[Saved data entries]
* * * * * * *

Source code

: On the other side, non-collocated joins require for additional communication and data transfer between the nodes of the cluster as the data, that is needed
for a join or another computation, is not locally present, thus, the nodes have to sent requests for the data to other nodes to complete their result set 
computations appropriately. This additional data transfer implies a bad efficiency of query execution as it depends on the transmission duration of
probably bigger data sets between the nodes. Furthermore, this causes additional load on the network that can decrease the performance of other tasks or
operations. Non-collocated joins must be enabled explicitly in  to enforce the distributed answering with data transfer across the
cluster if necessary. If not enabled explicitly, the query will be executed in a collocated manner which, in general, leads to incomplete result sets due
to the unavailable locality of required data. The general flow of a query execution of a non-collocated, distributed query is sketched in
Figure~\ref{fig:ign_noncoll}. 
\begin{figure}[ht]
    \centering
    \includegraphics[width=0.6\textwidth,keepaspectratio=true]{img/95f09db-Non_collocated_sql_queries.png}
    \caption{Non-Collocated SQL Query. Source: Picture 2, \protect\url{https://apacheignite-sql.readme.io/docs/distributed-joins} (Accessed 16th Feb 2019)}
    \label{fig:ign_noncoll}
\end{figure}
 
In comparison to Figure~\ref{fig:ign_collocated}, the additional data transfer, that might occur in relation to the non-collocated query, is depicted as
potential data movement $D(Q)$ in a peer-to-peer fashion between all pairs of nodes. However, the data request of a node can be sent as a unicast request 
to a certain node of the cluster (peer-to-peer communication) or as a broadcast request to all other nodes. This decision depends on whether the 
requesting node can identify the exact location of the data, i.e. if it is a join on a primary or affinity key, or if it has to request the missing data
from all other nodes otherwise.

* * * * * * *

● **WHAT THE TASK REQUIRES**
Print all of the entries exactly as they are written.

● **EXERCISE RESPONSE**
Source code

: On the other side, non-collocated joins require for additional communication and data transfer between the nodes of the cluster as the data, that is needed
for a join or another computation, is not locally present, thus, the nodes have to sent requests for the data to other nodes to complete their result set 
computations appropriately. This additional data transfer implies a bad efficiency of query execution as it depends on the transmission duration of
probably bigger data sets between the nodes. Furthermore, this causes additional load on the network that can decrease the performance of other tasks or
operations. Non-collocated joins must be enabled explicitly in  to enforce the distributed answering with data transfer across the
cluster if necessary. If not enabled explicitly, the query will be executed in a collocated manner which, in general, leads to incomplete result sets due
to the unavailable locality of required data. The general flow of a query execution of a non-collocated, distributed query is sketched in
Figure~\ref{fig:ign_noncoll}. 
\begin{figure}[ht]
    \centering
    \includegraphics[width=0.6\textwidth,keepaspectratio=true]{img/95f09db-Non_collocated_sql_queries.png}
    \caption{Non-Collocated SQL Query. Source: Picture 2, \protect\url{https://apacheignite-sql.readme.io/docs/distributed-joins} (Accessed 16th Feb 2019)}
    \label{fig:ign_noncoll}
\end{figure}
 
In comparison to Figure~\ref{fig:ign_collocated}, the additional data transfer, that might occur in relation to the non-collocated query, is depicted as
potential data movement $D(Q)$ in a peer-to-peer fashion between all pairs of nodes. However, the data request of a node can be sent as a unicast request 
to a certain node of the cluster (peer-to-peer communication) or as a broadcast request to all other nodes. This decision depends on whether the 
requesting node can identify the exact location of the data, i.e. if it is a join on a primary or affinity key, or if it has to request the missing data
from all other nodes otherwise.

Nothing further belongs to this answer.